Set down the records exactly, and omit any image found in them.

(Items from a data source)

========================================================================

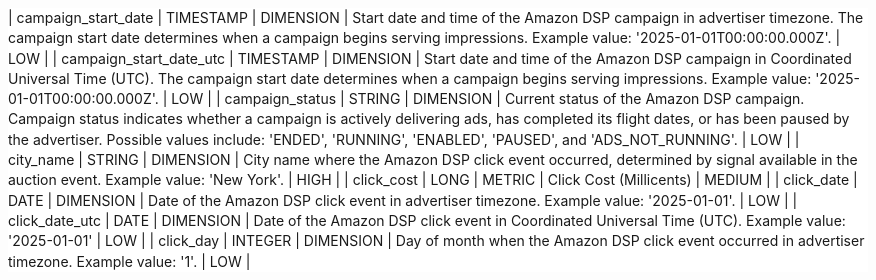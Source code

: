 | campaign\_start\_date                      | TIMESTAMP   | DIMENSION        | Start date and time of the Amazon DSP campaign in advertiser timezone. The campaign start date determines when a campaign begins serving impressions. Example value: '2025-01-01T00:00:00.000Z'.                                                                                                                                                                                                                                                                                                                                                                                                                                                     | LOW                   |
| campaign\_start\_date\_utc                 | TIMESTAMP   | DIMENSION        | Start date and time of the Amazon DSP campaign in Coordinated Universal Time (UTC). The campaign start date determines when a campaign begins serving impressions. Example value: '2025-01-01T00:00:00.000Z'.                                                                                                                                                                                                                                                                                                                                                                                                                                        | LOW                   |
| campaign\_status                           | STRING      | DIMENSION        | Current status of the Amazon DSP campaign. Campaign status indicates whether a campaign is actively delivering ads, has completed its flight dates, or has been paused by the advertiser. Possible values include: 'ENDED', 'RUNNING', 'ENABLED', 'PAUSED', and 'ADS\_NOT\_RUNNING'.                                                                                                                                                                                                                                                                                                                                                                 | LOW                   |
| city\_name                                 | STRING      | DIMENSION        | City name where the Amazon DSP click event occurred, determined by signal available in the auction event. Example value: 'New York'.                                                                                                                                                                                                                                                                                                                                                                                                                                                                                                                 | HIGH                  |
| click\_cost                                | LONG        | METRIC           | Click Cost (Millicents)                                                                                                                                                                                                                                                                                                                                                                                                                                                                                                                                                                                                                              | MEDIUM                |
| click\_date                                | DATE        | DIMENSION        | Date of the Amazon DSP click event in advertiser timezone. Example value: '2025-01-01'.                                                                                                                                                                                                                                                                                                                                                                                                                                                                        | LOW                   |
| click\_date\_utc                           | DATE        | DIMENSION        | Date of the Amazon DSP click event in Coordinated Universal Time (UTC).  Example value: '2025-01-01'                                                                                                                                                                                                                                                                                                                                                                                                                                                            | LOW                   |
| click\_day                                 | INTEGER     | DIMENSION        | Day of month when the Amazon DSP click event occurred in advertiser timezone. Example value: '1'.                                                                                                                                                                                                                                                                                                                                                                                                                                                                                                                                                    | LOW                   |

========================================================================

• _OUTPUT OF THE EXERCISE_:
Source code

: | campaign\_start\_date                      | TIMESTAMP   | DIMENSION        | Start date and time of the Amazon DSP campaign in advertiser timezone. The campaign start date determines when a campaign begins serving impressions. Example value: '2025-01-01T00:00:00.000Z'.                                                                                                                                                                                                                                                                                                                                                                                                                                                     | LOW                   |
| campaign\_start\_date\_utc                 | TIMESTAMP   | DIMENSION        | Start date and time of the Amazon DSP campaign in Coordinated Universal Time (UTC). The campaign start date determines when a campaign begins serving impressions. Example value: '2025-01-01T00:00:00.000Z'.                                                                                                                                                                                                                                                                                                                                                                                                                                        | LOW                   |
| campaign\_status                           | STRING      | DIMENSION        | Current status of the Amazon DSP campaign. Campaign status indicates whether a campaign is actively delivering ads, has completed its flight dates, or has been paused by the advertiser. Possible values include: 'ENDED', 'RUNNING', 'ENABLED', 'PAUSED', and 'ADS\_NOT\_RUNNING'.                                                                                                                                                                                                                                                                                                                                                                 | LOW                   |
| city\_name                                 | STRING      | DIMENSION        | City name where the Amazon DSP click event occurred, determined by signal available in the auction event. Example value: 'New York'.                                                                                                                                                                                                                                                                                                                                                                                                                                                                                                                 | HIGH                  |
| click\_cost                                | LONG        | METRIC           | Click Cost (Millicents)                                                                                                                                                                                                                                                                                                                                                                                                                                                                                                                                                                                                                              | MEDIUM                |
| click\_date                                | DATE        | DIMENSION        | Date of the Amazon DSP click event in advertiser timezone. Example value: '2025-01-01'.                                                                                                                                                                                                                                                                                                                                                                                                                                                                        | LOW                   |
| click\_date\_utc                           | DATE        | DIMENSION        | Date of the Amazon DSP click event in Coordinated Universal Time (UTC).  Example value: '2025-01-01'                                                                                                                                                                                                                                                                                                                                                                                                                                                            | LOW                   |
| click\_day                                 | INTEGER     | DIMENSION        | Day of month when the Amazon DSP click event occurred in advertiser timezone. Example value: '1'.                                                                                                                                                                                                                                                                                                                                                                                                                                                                                                                                                    | LOW                   |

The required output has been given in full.